The SEC Crypto Task Force engaged in discussions with DeFi company Term Finance, exploring the company’s approach to short-term, fixed-rate lending using overcollateralized crypto assets in tri-party repurchase structures. Term Finance utilizes smart contracts for non-custodial execution, presenting novel challenges for regulatory oversight.
During the meeting, the SEC evaluated the Reves test to determine the classification of these loans as exempt notes and considered the relevance of the Howey test in determining whether protocol tokens could be classified as securities. Term Finance raised important questions about the impact of retail participation on regulatory analysis, the influence of secondary markets on classification, and the role of interfaces in the “efforts of others” prong under Howey. The SEC emphasized the importance of balancing public perception with the technical and economic design of these products.
Risk mitigation and compliance were key topics of discussion, with Term Finance highlighting mechanisms such as overcollateralization requirements, decentralized price oracles, and real-time auditability to ensure alignment with investor protection principles. The company expressed interest in ongoing engagement with the SEC through regulatory sandbox programs and regular reassessments to avoid mischaracterizing loans or tokens as investment products.

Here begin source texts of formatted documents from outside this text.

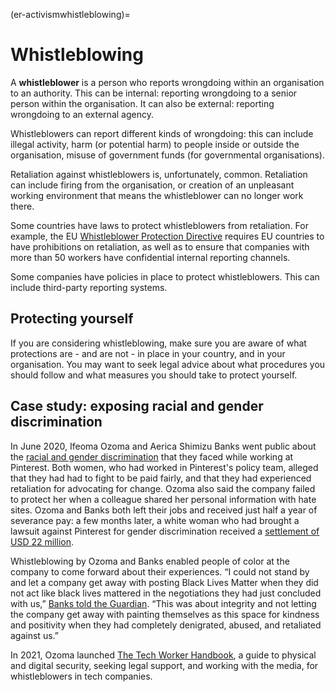 (er-activismwhistleblowing)=
# Whistleblowing

A **whistleblower** is a person who reports wrongdoing within an organisation to an authority. This can be internal: reporting wrongdoing to a senior person within the organisation. It can also be external: reporting wrongdoing to an external agency.

Whistleblowers can report different kinds of wrongdoing: this can include illegal activity, harm (or potential harm) to people inside or outside the organisation, misuse of government funds (for governmental organisations).

Retaliation against whistleblowers is, unfortunately, common. Retaliation can include firing from the organisation, or creation of an unpleasant working environment that means the whistleblower can no longer work there.

Some countries have laws to protect whistleblowers from retaliation. For example, the EU [Whistleblower Protection Directive](https://www.cliffordchance.com/insights/resources/blogs/regulatory-investigations-financial-crime-insights/the-new-eu-whistleblower-protection-directive-are-the-member.html) requires EU countries to have prohibitions on retaliation, as well as to ensure that companies with more than 50 workers have confidential internal reporting channels.

Some companies have policies in place to protect whistleblowers. This can include third-party reporting systems.

## Protecting yourself
If you are considering whistleblowing, make sure you are aware of what protections are - and are not - in place in your country, and in your organisation. You may want to seek legal advice about what procedures you should follow and what measures you should take to protect yourself. <!--(Link to legal advice disclaimer)-->

## Case study: exposing racial and gender discrimination
In June 2020, Ifeoma Ozoma and Aerica Shimizu Banks went public about the [racial and gender discrimination](https://www.theguardian.com/technology/2020/dec/18/pinterest-gender-discrimination-lawsuit-black-workers) that they faced while working at Pinterest. Both women, who had worked in Pinterest's policy team, alleged that they had had to fight to be paid fairly, and that they had experienced retaliation for advocating for change. Ozoma also said the company failed to protect her when a colleague shared her personal information with hate sites. Ozoma and Banks both left their jobs and received just half a year of severance pay: a few months later, a white woman who had brought a lawsuit against Pinterest for gender discrimination received a [settlement of USD 22 million](https://techcrunch.com/2020/12/15/pinterests-22-5m-settlement-highlights-techs-inequities-say-former-employees-who-alleged-discrimination/?guccounter=1&guce_referrer=aHR0cHM6Ly9lbi53aWtpcGVkaWEub3JnLw&guce_referrer_sig=AQAAACZ34jVrpq4QDy88mJNelRDz8GP8aOLKVD8QSy5jN5q3mgSFYc2g7BGJpcT1jrJxwCEbRhbE0MbBZVE3Cgyj4qjvfhdvWPVTGdwez9zsIsFnRArQev8e2plH0SmtILq2TNGbgqFHuEtehiJxaDhz0yXsCSLFoU9Xl8avKyirjHYp).

Whistleblowing by Ozoma and Banks enabled people of color at the company to come forward about their experiences. “I could not stand by and let a company get away with posting Black Lives Matter when they did not act like black lives mattered in the negotiations they had just concluded with us,” [Banks told the Guardian](https://www.theguardian.com/technology/2020/dec/18/pinterest-gender-discrimination-lawsuit-black-workers). “This was about integrity and not letting the company get away with painting themselves as this space for kindness and positivity when they had completely denigrated, abused, and retaliated against us.”

In 2021, Ozoma launched [The Tech Worker Handbook](https://techworkerhandbook.org/), a guide to physical and digital security, seeking legal support, and working with the media, for whistleblowers in tech companies. 

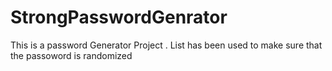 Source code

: # StrongPasswordGenrator
This is a password Generator Project .
List has been used to make sure that the passoword is randomized
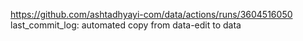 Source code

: https://github.com/ashtadhyayi-com/data/actions/runs/3604516050
last_commit_log: automated copy from data-edit to data
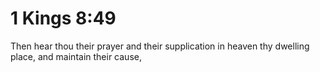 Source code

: # 1 Kings 8:49

Then hear thou their prayer and their supplication in heaven thy dwelling place, and maintain their cause, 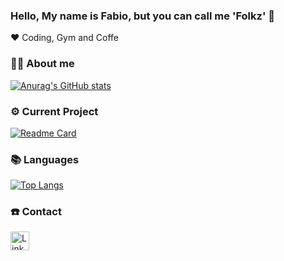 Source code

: ### Hello, My name is Fabio, but you can call me 'Folkz' 👋
❤️ Coding, Gym and Coffe

### 👨‍🦱 About me

[![Anurag's GitHub stats](https://github-readme-stats.vercel.app/api?username=oRFolkz&show_icons=true&theme=dark)](https://github.com/anuraghazra/github-readme-stats)

### ⚙️ Current Project

[![Readme Card](https://github-readme-stats.vercel.app/api/pin/?username=oRFolkz&repo=ABF-REACT&theme=dark)](https://github.com/anuraghazra/github-readme-stats)


### 📚 Languages

[![Top Langs](https://github-readme-stats.vercel.app/api/top-langs/?username=oRFolkz&layout=compact)](https://github.com/anuraghazra/github-readme-stats)

### ☎️ Contact

[<img src='https://img.shields.io/badge/LinkedIn-0077B5?style=for-the-badge&logo=linkedin&logoColor=white' alt='Linkedin' height='30'>](https://www.linkedin.com/in/fabio-front-end/)
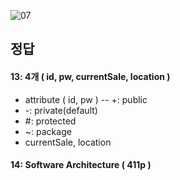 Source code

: ![07](https://user-images.githubusercontent.com/69576676/133029198-c8c51c2c-a63a-45a1-a5fd-24a451633d7d.JPG)

정답 
----
#### 13: 4개 ( id, pw, currentSale, location )
- attribute ( id, pw )
 -- +: public
 - -: private(default)
 - #: protected
 - ~: package
- currentSale, location
#### 14: Software Architecture ( 411p )
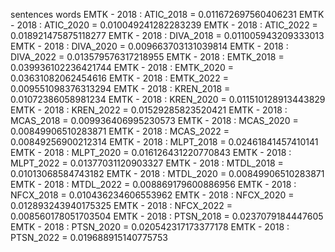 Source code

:sentences
words
EMTK - 2018 : ATIC_2018 = 0.011672697560406231
EMTK - 2018 : ATIC_2020 = 0.010049241282283239
EMTK - 2018 : ATIC_2022 = 0.018921475875118277
EMTK - 2018 : DIVA_2018 = 0.011005943209333013
EMTK - 2018 : DIVA_2020 = 0.009663703131039814
EMTK - 2018 : DIVA_2022 = 0.013579576317218955
EMTK - 2018 : EMTK_2018 = 0.039936102236421744
EMTK - 2018 : EMTK_2020 = 0.03631082062454616
EMTK - 2018 : EMTK_2022 = 0.009551098376313294
EMTK - 2018 : KREN_2018 = 0.01072386058981234
EMTK - 2018 : KREN_2020 = 0.011510128913443829
EMTK - 2018 : KREN_2022 = 0.01529285823520421
EMTK - 2018 : MCAS_2018 = 0.009936406995230573
EMTK - 2018 : MCAS_2020 = 0.00849906510283871
EMTK - 2018 : MCAS_2022 = 0.00849256900212314
EMTK - 2018 : MLPT_2018 = 0.02461841457410141
EMTK - 2018 : MLPT_2020 = 0.016126431220770843
EMTK - 2018 : MLPT_2022 = 0.01377031120903327
EMTK - 2018 : MTDL_2018 = 0.01013068584743182
EMTK - 2018 : MTDL_2020 = 0.00849906510283871
EMTK - 2018 : MTDL_2022 = 0.008869179600886956
EMTK - 2018 : NFCX_2018 = 0.010436234606553962
EMTK - 2018 : NFCX_2020 = 0.012893243940175325
EMTK - 2018 : NFCX_2022 = 0.008560178051703504
EMTK - 2018 : PTSN_2018 = 0.0237079184447605
EMTK - 2018 : PTSN_2020 = 0.020542317173377178
EMTK - 2018 : PTSN_2022 = 0.019688915140775753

The SEC’s Crypto Task Force, led by Commissioner Hester Peirce, has been actively engaging with the industry through meetings, roundtables, and public input to develop clearer regulations. The Task Force has targeted small crypto startups for discussions and has scheduled a public roundtable on Oct. 17 to address privacy and financial surveillance issues. Despite regulatory uncertainties, there is a growing consensus within the industry that automated and transparent lending protocols could enhance risk management and drive institutional adoption.